Exercise directions: Would you repeat every line of the material exactly?

Data to examine:
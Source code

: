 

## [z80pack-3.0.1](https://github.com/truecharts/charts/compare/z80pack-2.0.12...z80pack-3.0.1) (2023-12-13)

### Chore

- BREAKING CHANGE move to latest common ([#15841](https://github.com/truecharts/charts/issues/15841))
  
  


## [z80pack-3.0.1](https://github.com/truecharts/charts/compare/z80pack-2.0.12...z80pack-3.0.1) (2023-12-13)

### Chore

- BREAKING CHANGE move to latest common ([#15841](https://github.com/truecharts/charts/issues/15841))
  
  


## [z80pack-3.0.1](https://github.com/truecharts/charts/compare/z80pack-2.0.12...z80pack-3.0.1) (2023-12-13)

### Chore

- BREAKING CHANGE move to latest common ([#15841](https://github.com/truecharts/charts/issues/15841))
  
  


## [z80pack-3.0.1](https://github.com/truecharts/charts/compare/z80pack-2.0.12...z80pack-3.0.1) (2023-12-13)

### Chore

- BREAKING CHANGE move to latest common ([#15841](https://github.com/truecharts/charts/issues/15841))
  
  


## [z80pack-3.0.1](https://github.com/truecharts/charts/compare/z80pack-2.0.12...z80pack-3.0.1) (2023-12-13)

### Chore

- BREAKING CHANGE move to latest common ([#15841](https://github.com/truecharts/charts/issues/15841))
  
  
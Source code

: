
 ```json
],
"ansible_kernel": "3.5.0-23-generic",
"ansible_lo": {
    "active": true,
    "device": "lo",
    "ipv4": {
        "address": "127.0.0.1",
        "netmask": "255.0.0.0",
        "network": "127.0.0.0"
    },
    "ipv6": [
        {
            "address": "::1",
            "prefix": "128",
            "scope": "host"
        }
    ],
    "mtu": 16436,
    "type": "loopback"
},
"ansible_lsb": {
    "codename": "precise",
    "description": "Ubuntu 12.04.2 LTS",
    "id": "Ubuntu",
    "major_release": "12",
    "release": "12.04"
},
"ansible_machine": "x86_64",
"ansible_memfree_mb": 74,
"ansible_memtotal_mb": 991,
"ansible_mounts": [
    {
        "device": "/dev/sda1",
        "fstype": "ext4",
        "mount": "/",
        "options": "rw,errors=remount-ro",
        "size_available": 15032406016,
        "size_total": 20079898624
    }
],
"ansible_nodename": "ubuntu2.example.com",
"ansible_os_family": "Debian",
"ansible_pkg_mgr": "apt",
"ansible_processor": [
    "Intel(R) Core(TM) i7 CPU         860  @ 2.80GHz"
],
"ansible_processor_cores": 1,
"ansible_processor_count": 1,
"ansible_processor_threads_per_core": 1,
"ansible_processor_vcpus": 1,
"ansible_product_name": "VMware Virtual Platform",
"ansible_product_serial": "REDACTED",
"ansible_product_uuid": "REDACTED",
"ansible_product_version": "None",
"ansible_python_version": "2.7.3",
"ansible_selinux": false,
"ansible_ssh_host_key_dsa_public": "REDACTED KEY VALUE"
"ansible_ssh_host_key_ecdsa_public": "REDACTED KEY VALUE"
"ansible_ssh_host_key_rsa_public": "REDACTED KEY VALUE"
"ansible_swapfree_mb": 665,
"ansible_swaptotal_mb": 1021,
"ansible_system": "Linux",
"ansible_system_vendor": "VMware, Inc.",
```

Answer to this task:
Source code

: 

## [z80pack-3.0.1](https://github.com/truecharts/charts/compare/z80pack-2.0.12...z80pack-3.0.1) (2023-12-13)

### Chore

- BREAKING CHANGE move to latest common ([#15841](https://github.com/truecharts/charts/issues/15841))
  
  


## [z80pack-3.0.1](https://github.com/truecharts/charts/compare/z80pack-2.0.12...z80pack-3.0.1) (2023-12-13)

### Chore

- BREAKING CHANGE move to latest common ([#15841](https://github.com/truecharts/charts/issues/15841))
  
  


## [z80pack-3.0.1](https://github.com/truecharts/charts/compare/z80pack-2.0.12...z80pack-3.0.1) (2023-12-13)

### Chore

- BREAKING CHANGE move to latest common ([#15841](https://github.com/truecharts/charts/issues/15841))
  
  


## [z80pack-3.0.1](https://github.com/truecharts/charts/compare/z80pack-2.0.12...z80pack-3.0.1) (2023-12-13)

### Chore

- BREAKING CHANGE move to latest common ([#15841](https://github.com/truecharts/charts/issues/15841))
  
  


## [z80pack-3.0.1](https://github.com/truecharts/charts/compare/z80pack-2.0.12...z80pack-3.0.1) (2023-12-13)

### Chore

- BREAKING CHANGE move to latest common ([#15841](https://github.com/truecharts/charts/issues/15841))
  
  
Source code

:
 ```json
],
"ansible_kernel": "3.5.0-23-generic",
"ansible_lo": {
    "active": true,
    "device": "lo",
    "ipv4": {
        "address": "127.0.0.1",
        "netmask": "255.0.0.0",
        "network": "127.0.0.0"
    },
    "ipv6": [
        {
            "address": "::1",
            "prefix": "128",
            "scope": "host"
        }
    ],
    "mtu": 16436,
    "type": "loopback"
},
"ansible_lsb": {
    "codename": "precise",
    "description": "Ubuntu 12.04.2 LTS",
    "id": "Ubuntu",
    "major_release": "12",
    "release": "12.04"
},
"ansible_machine": "x86_64",
"ansible_memfree_mb": 74,
"ansible_memtotal_mb": 991,
"ansible_mounts": [
    {
        "device": "/dev/sda1",
        "fstype": "ext4",
        "mount": "/",
        "options": "rw,errors=remount-ro",
        "size_available": 15032406016,
        "size_total": 20079898624
    }
],
"ansible_nodename": "ubuntu2.example.com",
"ansible_os_family": "Debian",
"ansible_pkg_mgr": "apt",
"ansible_processor": [
    "Intel(R) Core(TM) i7 CPU         860  @ 2.80GHz"
],
"ansible_processor_cores": 1,
"ansible_processor_count": 1,
"ansible_processor_threads_per_core": 1,
"ansible_processor_vcpus": 1,
"ansible_product_name": "VMware Virtual Platform",
"ansible_product_serial": "REDACTED",
"ansible_product_uuid": "REDACTED",
"ansible_product_version": "None",
"ansible_python_version": "2.7.3",
"ansible_selinux": false,
"ansible_ssh_host_key_dsa_public": "REDACTED KEY VALUE"
"ansible_ssh_host_key_ecdsa_public": "REDACTED KEY VALUE"
"ansible_ssh_host_key_rsa_public": "REDACTED KEY VALUE"
"ansible_swapfree_mb": 665,
"ansible_swaptotal_mb": 1021,
"ansible_system": "Linux",
"ansible_system_vendor": "VMware, Inc.",
```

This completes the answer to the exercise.